Presentan proyecto de ley contra el maltrato de animales de laboratorio.

En el corazón del debate científico y ético del país, el diputado Miguel Ángel Campos, del circuito 9-1 por la coalición Vamos, ha encendido una reflexión necesaria: ¿cómo tratamos a los animales que sirven a la ciencia y a la enseñanza en Panamá?
Su anteproyecto de ley busca regular la investigación científica y la docencia, garantizando un trato digno a los animales utilizados en laboratorios. Y aunque pueda parecer un tema secundario frente a las urgencias nacionales, en realidad toca un aspecto profundo: la coherencia moral y el avance científico responsable de una nación.
Hoy Panamá carece de una normativa que regule el trato a los animales en contextos de investigación. Esta ausencia no solo deja un vacío ético, sino también una brecha científica.
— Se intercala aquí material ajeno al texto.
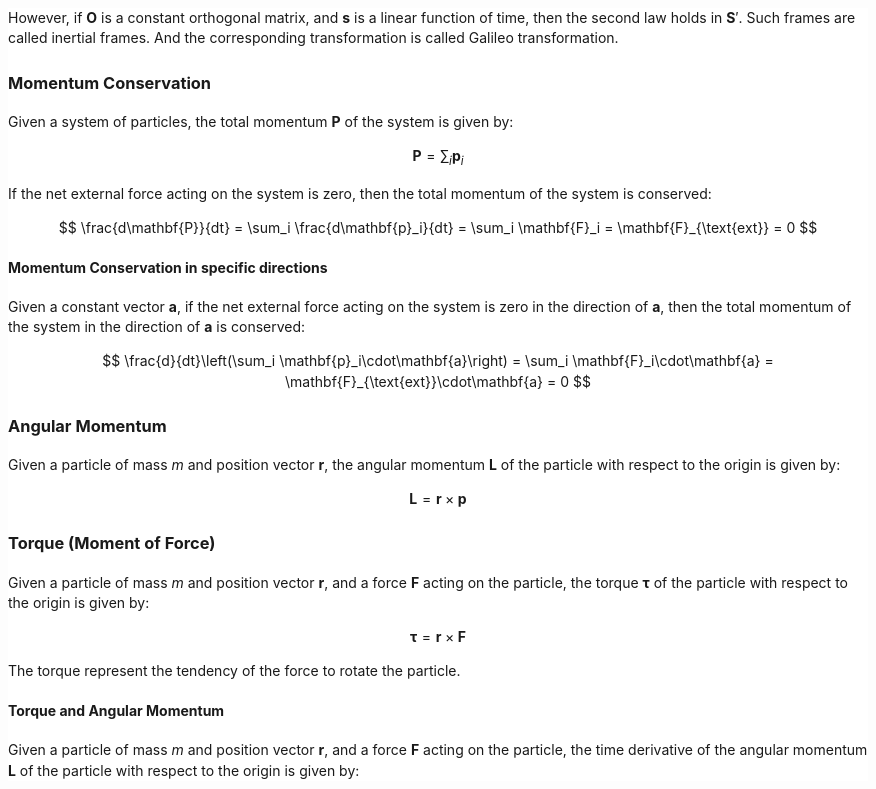 However, if $\mathbf{O}$ is a constant orthogonal matrix, and $\mathbf{s}$
is a linear function of time, then the second law holds in $\mathbf{S}'$.
Such frames are called inertial frames.
And the corresponding transformation is called Galileo transformation.

### Momentum Conservation

Given a system of particles, the total momentum $\mathbf{P}$ of the system is given by:

$$
\mathbf{P} = \sum_i \mathbf{p}_i
$$

If the net external force acting on the system is zero, then the total momentum of the system is conserved:

$$
\frac{d\mathbf{P}}{dt} = \sum_i \frac{d\mathbf{p}_i}{dt} = \sum_i \mathbf{F}_i = \mathbf{F}_{\text{ext}} = 0
$$

#### Momentum Conservation in specific directions

Given a constant vector $\mathbf{a}$,
if the net external force acting on the system is zero in the direction of $\mathbf{a}$,
then the total momentum of the system in the direction of $\mathbf{a}$ is conserved:

$$
\frac{d}{dt}\left(\sum_i \mathbf{p}_i\cdot\mathbf{a}\right) = \sum_i \mathbf{F}_i\cdot\mathbf{a} = \mathbf{F}_{\text{ext}}\cdot\mathbf{a} = 0
$$

### Angular Momentum

Given a particle of mass $m$ and position vector $\mathbf{r}$,
the angular momentum $\mathbf{L}$ of the particle with respect to the origin is given by:

$$
\mathbf{L} = \mathbf{r}\times\mathbf{p}
$$

### Torque (Moment of Force)

Given a particle of mass $m$ and position vector $\mathbf{r}$,
and a force $\mathbf{F}$ acting on the particle,
the torque $\mathbf{\tau}$ of the particle with respect to the origin is given by:

$$
\mathbf{\tau} = \mathbf{r}\times\mathbf{F}
$$

The torque represent the tendency of the force to rotate the particle.

#### Torque and Angular Momentum

Given a particle of mass $m$ and position vector $\mathbf{r}$,
and a force $\mathbf{F}$ acting on the particle,
the time derivative of the angular momentum $\mathbf{L}$ of the particle with respect to the origin is given by:
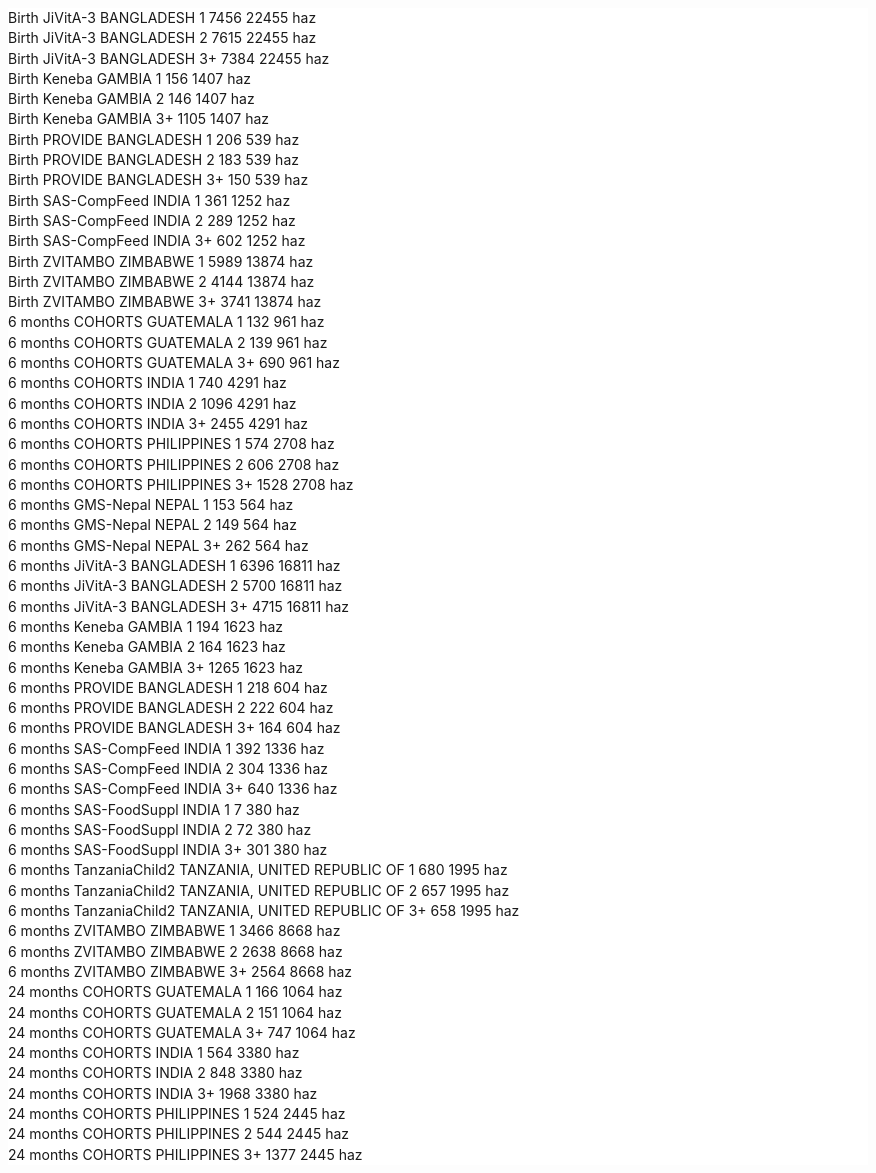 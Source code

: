 Birth       JiVitA-3         BANGLADESH                     1           7456   22455  haz              
Birth       JiVitA-3         BANGLADESH                     2           7615   22455  haz              
Birth       JiVitA-3         BANGLADESH                     3+          7384   22455  haz              
Birth       Keneba           GAMBIA                         1            156    1407  haz              
Birth       Keneba           GAMBIA                         2            146    1407  haz              
Birth       Keneba           GAMBIA                         3+          1105    1407  haz              
Birth       PROVIDE          BANGLADESH                     1            206     539  haz              
Birth       PROVIDE          BANGLADESH                     2            183     539  haz              
Birth       PROVIDE          BANGLADESH                     3+           150     539  haz              
Birth       SAS-CompFeed     INDIA                          1            361    1252  haz              
Birth       SAS-CompFeed     INDIA                          2            289    1252  haz              
Birth       SAS-CompFeed     INDIA                          3+           602    1252  haz              
Birth       ZVITAMBO         ZIMBABWE                       1           5989   13874  haz              
Birth       ZVITAMBO         ZIMBABWE                       2           4144   13874  haz              
Birth       ZVITAMBO         ZIMBABWE                       3+          3741   13874  haz              
6 months    COHORTS          GUATEMALA                      1            132     961  haz              
6 months    COHORTS          GUATEMALA                      2            139     961  haz              
6 months    COHORTS          GUATEMALA                      3+           690     961  haz              
6 months    COHORTS          INDIA                          1            740    4291  haz              
6 months    COHORTS          INDIA                          2           1096    4291  haz              
6 months    COHORTS          INDIA                          3+          2455    4291  haz              
6 months    COHORTS          PHILIPPINES                    1            574    2708  haz              
6 months    COHORTS          PHILIPPINES                    2            606    2708  haz              
6 months    COHORTS          PHILIPPINES                    3+          1528    2708  haz              
6 months    GMS-Nepal        NEPAL                          1            153     564  haz              
6 months    GMS-Nepal        NEPAL                          2            149     564  haz              
6 months    GMS-Nepal        NEPAL                          3+           262     564  haz              
6 months    JiVitA-3         BANGLADESH                     1           6396   16811  haz              
6 months    JiVitA-3         BANGLADESH                     2           5700   16811  haz              
6 months    JiVitA-3         BANGLADESH                     3+          4715   16811  haz              
6 months    Keneba           GAMBIA                         1            194    1623  haz              
6 months    Keneba           GAMBIA                         2            164    1623  haz              
6 months    Keneba           GAMBIA                         3+          1265    1623  haz              
6 months    PROVIDE          BANGLADESH                     1            218     604  haz              
6 months    PROVIDE          BANGLADESH                     2            222     604  haz              
6 months    PROVIDE          BANGLADESH                     3+           164     604  haz              
6 months    SAS-CompFeed     INDIA                          1            392    1336  haz              
6 months    SAS-CompFeed     INDIA                          2            304    1336  haz              
6 months    SAS-CompFeed     INDIA                          3+           640    1336  haz              
6 months    SAS-FoodSuppl    INDIA                          1              7     380  haz              
6 months    SAS-FoodSuppl    INDIA                          2             72     380  haz              
6 months    SAS-FoodSuppl    INDIA                          3+           301     380  haz              
6 months    TanzaniaChild2   TANZANIA, UNITED REPUBLIC OF   1            680    1995  haz              
6 months    TanzaniaChild2   TANZANIA, UNITED REPUBLIC OF   2            657    1995  haz              
6 months    TanzaniaChild2   TANZANIA, UNITED REPUBLIC OF   3+           658    1995  haz              
6 months    ZVITAMBO         ZIMBABWE                       1           3466    8668  haz              
6 months    ZVITAMBO         ZIMBABWE                       2           2638    8668  haz              
6 months    ZVITAMBO         ZIMBABWE                       3+          2564    8668  haz              
24 months   COHORTS          GUATEMALA                      1            166    1064  haz              
24 months   COHORTS          GUATEMALA                      2            151    1064  haz              
24 months   COHORTS          GUATEMALA                      3+           747    1064  haz              
24 months   COHORTS          INDIA                          1            564    3380  haz              
24 months   COHORTS          INDIA                          2            848    3380  haz              
24 months   COHORTS          INDIA                          3+          1968    3380  haz              
24 months   COHORTS          PHILIPPINES                    1            524    2445  haz              
24 months   COHORTS          PHILIPPINES                    2            544    2445  haz              
24 months   COHORTS          PHILIPPINES                    3+          1377    2445  haz               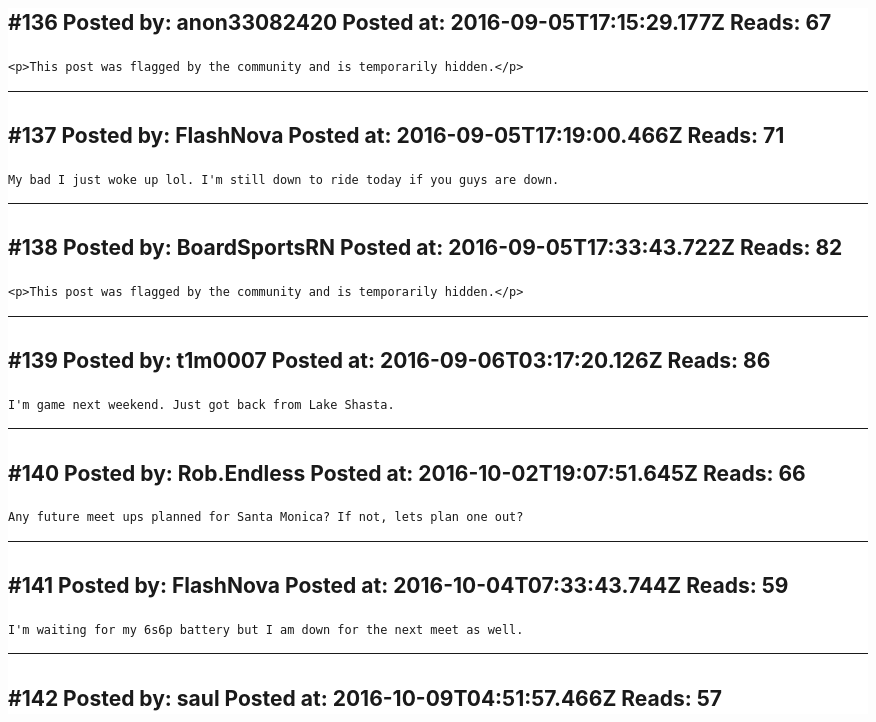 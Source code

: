 ## \#136 Posted by: anon33082420 Posted at: 2016-09-05T17:15:29.177Z Reads: 67

```
<p>This post was flagged by the community and is temporarily hidden.</p>
```

---
## \#137 Posted by: FlashNova Posted at: 2016-09-05T17:19:00.466Z Reads: 71

```
My bad I just woke up lol. I'm still down to ride today if you guys are down.
```

---
## \#138 Posted by: BoardSportsRN Posted at: 2016-09-05T17:33:43.722Z Reads: 82

```
<p>This post was flagged by the community and is temporarily hidden.</p>
```

---
## \#139 Posted by: t1m0007 Posted at: 2016-09-06T03:17:20.126Z Reads: 86

```
I'm game next weekend. Just got back from Lake Shasta.
```

---
## \#140 Posted by: Rob.Endless Posted at: 2016-10-02T19:07:51.645Z Reads: 66

```
Any future meet ups planned for Santa Monica? If not, lets plan one out?
```

---
## \#141 Posted by: FlashNova Posted at: 2016-10-04T07:33:43.744Z Reads: 59

```
I'm waiting for my 6s6p battery but I am down for the next meet as well.
```

---
## \#142 Posted by: saul Posted at: 2016-10-09T04:51:57.466Z Reads: 57

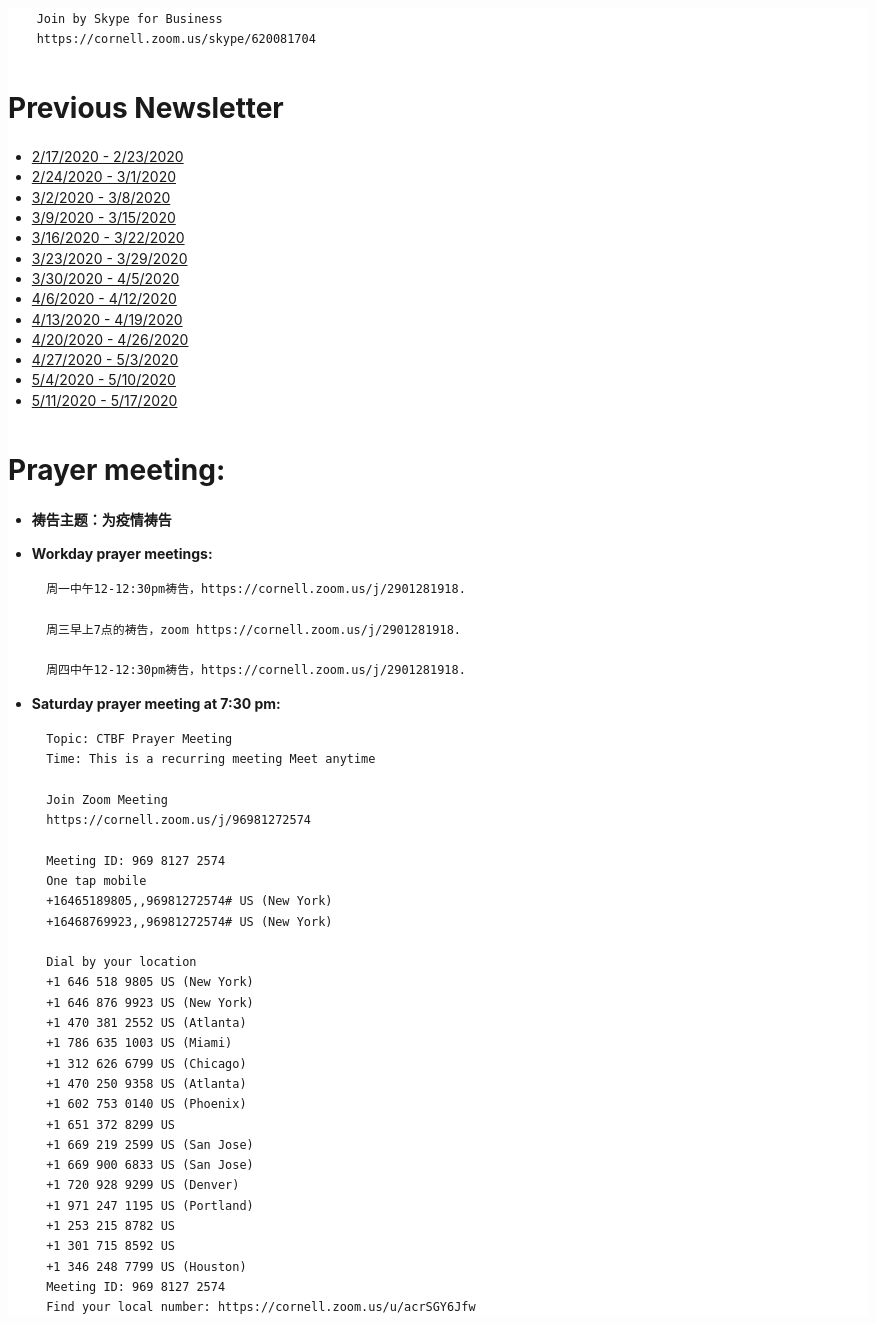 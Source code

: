 		Join by Skype for Business
		https://cornell.zoom.us/skype/620081704


# Previous Newsletter
- [2/17/2020 - 2/23/2020](2_25_2020)
- [2/24/2020 - 3/1/2020](2_24_2020)
- [3/2/2020 - 3/8/2020](3_2_2020)
- [3/9/2020 - 3/15/2020](3_9_2020)
- [3/16/2020 - 3/22/2020](3_16_2020)
- [3/23/2020 - 3/29/2020](3_23_2020)
- [3/30/2020 - 4/5/2020](4_5_2020)
- [4/6/2020 - 4/12/2020](4_6_2020)
- [4/13/2020 - 4/19/2020](4_13_2020)
- [4/20/2020 - 4/26/2020](4_20_2020)
- [4/27/2020 - 5/3/2020](4_27_2020)
- [5/4/2020 - 5/10/2020](5_4_2020)
- [5/11/2020 - 5/17/2020](5_11_2020)
# Prayer meeting:

- **祷告主题：为疫情祷告**
- **Workday prayer meetings:**
		
		周一中午12-12:30pm祷告，https://cornell.zoom.us/j/2901281918.
		
		周三早上7点的祷告，zoom https://cornell.zoom.us/j/2901281918. 
		
		周四中午12-12:30pm祷告，https://cornell.zoom.us/j/2901281918.
		
- **Saturday prayer meeting at 7:30 pm:**


		Topic: CTBF Prayer Meeting
		Time: This is a recurring meeting Meet anytime
		
		Join Zoom Meeting
		https://cornell.zoom.us/j/96981272574
		
		Meeting ID: 969 8127 2574
		One tap mobile
		+16465189805,,96981272574# US (New York)
		+16468769923,,96981272574# US (New York)
		
		Dial by your location
        +1 646 518 9805 US (New York)
        +1 646 876 9923 US (New York)
        +1 470 381 2552 US (Atlanta)
        +1 786 635 1003 US (Miami)
        +1 312 626 6799 US (Chicago)
        +1 470 250 9358 US (Atlanta)
        +1 602 753 0140 US (Phoenix)
        +1 651 372 8299 US
        +1 669 219 2599 US (San Jose)
        +1 669 900 6833 US (San Jose)
        +1 720 928 9299 US (Denver)
        +1 971 247 1195 US (Portland)
        +1 253 215 8782 US
        +1 301 715 8592 US
        +1 346 248 7799 US (Houston)
		Meeting ID: 969 8127 2574
		Find your local number: https://cornell.zoom.us/u/acrSGY6Jfw
		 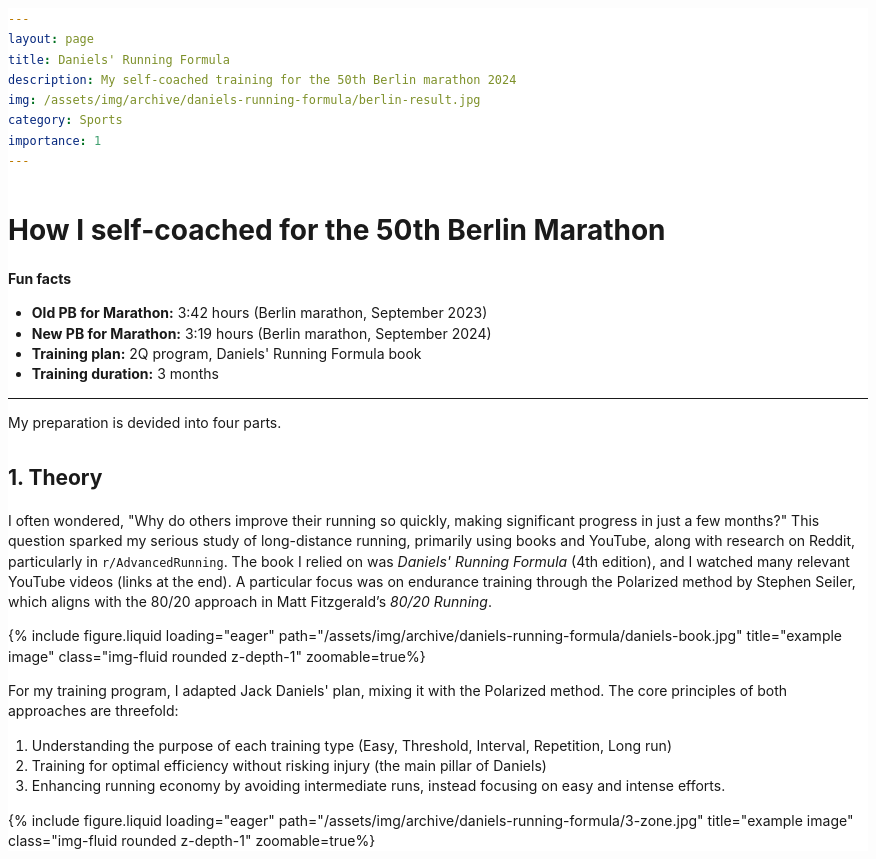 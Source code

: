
 ```yaml
---
layout: page
title: Daniels' Running Formula
description: My self-coached training for the 50th Berlin marathon 2024
img: /assets/img/archive/daniels-running-formula/berlin-result.jpg
category: Sports
importance: 1
---
```


# How I self-coached for the 50th Berlin Marathon

**Fun facts**
- **Old PB for Marathon:** 3:42 hours (Berlin marathon, September 2023)
- **New PB for Marathon:** 3:19 hours (Berlin marathon, September 2024)
- **Training plan:** 2Q program, Daniels' Running Formula book
- **Training duration:** 3 months

---

My preparation is devided into four parts.

## 1. Theory

I often wondered, "Why do others improve their running so quickly, making significant progress in just a few months?" This question sparked my serious study of long-distance running, primarily using books and YouTube, along with research on Reddit, particularly in `r/AdvancedRunning`. The book I relied on was *Daniels' Running Formula* (4th edition), and I watched many relevant YouTube videos (links at the end). A particular focus was on endurance training through the Polarized method by Stephen Seiler, which aligns with the 80/20 approach in Matt Fitzgerald’s *80/20 Running*.

<div class="row justify-content-sm-center">
  <div class="col-sm-4">
    {% include figure.liquid loading="eager" path="/assets/img/archive/daniels-running-formula/daniels-book.jpg" title="example image" class="img-fluid rounded z-depth-1" zoomable=true%}
  </div>
</div>

For my training program, I adapted Jack Daniels' plan, mixing it with the Polarized method. The core principles of both approaches are threefold: 

1. ⁠Understanding the purpose of each training type (Easy, Threshold, Interval, Repetition, Long run)
2. Training for optimal efficiency without risking injury (the main pillar of Daniels)
3. Enhancing running economy by avoiding intermediate runs, instead focusing on easy and intense efforts. 

<div class="row justify-content-sm-center">
  <div class="col-sm-6">
{% include figure.liquid loading="eager" path="/assets/img/archive/daniels-running-formula/3-zone.jpg" title="example image" class="img-fluid rounded z-depth-1" zoomable=true%}
  </div>
</div>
El país aspira a ser competitivo en biotecnología, medicina y farmacología, pero sin un marco legal claro y respetuoso de la vida animal, es imposible alinearse con los estándares internacionales que rigen la ciencia moderna.
Campos lo dijo con claridad: “Buscamos alinear el país con los estándares necesarios de la comunidad científica internacional en el trato digno hacia nuestros animales de laboratorios”. Esa afirmación no solo es un compromiso con la ciencia, sino también una llamada a la humanidad.
Instituciones como INDICASAT AIP, impulsadas por SENACYT, y múltiples laboratorios privados en áreas como la biotecnología y la salud, necesitan este tipo de legislación para dar el siguiente paso: convertir a Panamá en un país productor de conocimiento, vacunas y fármacos, en lugar de depender de la importación.
Pero más allá del desarrollo tecnológico, este proyecto nos interpela como sociedad. ¿Podemos hablar de progreso si no garantizamos compasión?
El respeto por la vida —incluso la de aquellos seres que nunca verán la luz del sol fuera de un laboratorio— es el reflejo más honesto del tipo de país que queremos construir.
Este anteproyecto de ley no solo debe verse como una iniciativa técnica, sino como una declaración ética: Panamá está listo para hacer ciencia con conciencia.
Hoy la decisión está en manos de la Comisión de Salud y, posteriormente, del Pleno de la Asamblea Nacional. Ojalá esta vez, la ciencia y la sensibilidad caminen de la mano. Porque un país que trata con dignidad a los más indefensos, es un país verdaderamente desarrollado.